1. Forgetting WHERE in UPDATE/DELETE

Be careful with this:
  UPDATE users SET status = 'inactive';
  DELETE FROM users;

Both can affect many rows.
Add a WHERE clause when you mean to target specific rows.

2. N+1 Query Problem

BAD: For each of 100 users, query their orders separately
     = 1 + 100 = 101 queries

GOOD: JOIN users and orders in one query
      = 1 query

Performance difference: Seconds vs milliseconds

3. SELECT * in Production

BAD:  SELECT * FROM users
      (Fetches all 50 columns, including unused ones)

GOOD: SELECT name, email FROM users
  (What you need)

Better performance, clearer intent.

4. Not Using Indexes

If your query is slow, you probably need an index on the columns in your WHERE clause. Indexes make searches fast.


FAQ

Q: What's the difference between SQL and NoSQL?

SQL: structured tables, relationships, ACID compliance, powerful JOINs NoSQL: flexible schema, horizontal scaling, various data models

Q: Is SQL case-sensitive?

Keywords (SELECT, FROM) are not case-sensitive. Whether data is case-sensitive depends on your database configuration.

Q: What's a primary key?

A unique identifier for each row. Usually an auto-incrementing integer or UUID. Every table should have one.

Q: What's a foreign key?

A column that references a primary key in another table. It creates a relationship between tables (like user_id in orders referencing id in users).

Q: Should I learn specific database syntax?
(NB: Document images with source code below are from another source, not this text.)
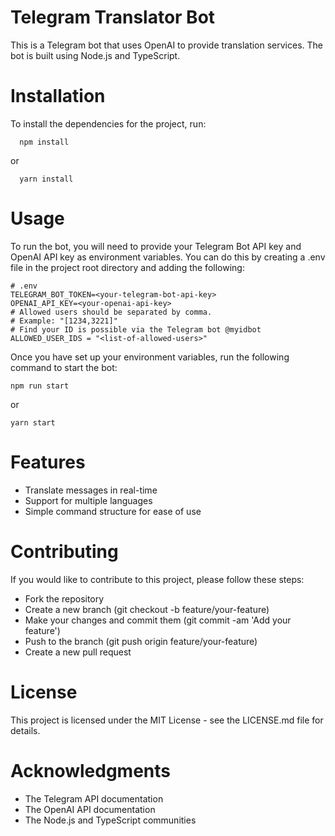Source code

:# Telegram Translator Bot

This is a Telegram bot that uses OpenAI to provide translation services. The bot is built using Node.js and TypeScript.

# Installation

To install the dependencies for the project, run:

```
  npm install
```

or

```
  yarn install
```

# Usage

To run the bot, you will need to provide your Telegram Bot API key and OpenAI API key as environment variables. You can do this by creating a .env file in the project root directory and adding the following:

```
# .env
TELEGRAM_BOT_TOKEN=<your-telegram-bot-api-key>
OPENAI_API_KEY=<your-openai-api-key>
# Allowed users should be separated by comma.
# Example: "[1234,3221]"
# Find your ID is possible via the Telegram bot @myidbot
ALLOWED_USER_IDS = "<list-of-allowed-users>"
```

Once you have set up your environment variables, run the following command to start the bot:

```
npm run start
```

or

```
yarn start
```

# Features

- Translate messages in real-time
- Support for multiple languages
- Simple command structure for ease of use

# Contributing

If you would like to contribute to this project, please follow these steps:

- Fork the repository
- Create a new branch (git checkout -b feature/your-feature)
- Make your changes and commit them (git commit -am 'Add your feature')
- Push to the branch (git push origin feature/your-feature)
- Create a new pull request

# License

This project is licensed under the MIT License - see the LICENSE.md file for details.

# Acknowledgments

- The Telegram API documentation
- The OpenAI API documentation
- The Node.js and TypeScript communities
Core SQL is the same everywhere. Learn the standard first, then database-specific features (PostgreSQL, MySQL, SQLite) as needed.


Summary

SQL is the standard language for interacting with relational databases, used for decades.

Key Takeaways:

  • CRUD operations: INSERT, SELECT, UPDATE, DELETE
  • WHERE filters rows, HAVING filters groups
  • JOINs combine related tables
  • ORDER BY sorts, LIMIT paginates
  • GROUP BY with aggregates summarizes data
  • Use WHERE with UPDATE and DELETE when you mean to target specific rows
  • JOINs beat multiple queries (avoid N+1)
  • Index columns you filter on

Master these fundamentals and you can work with any SQL database!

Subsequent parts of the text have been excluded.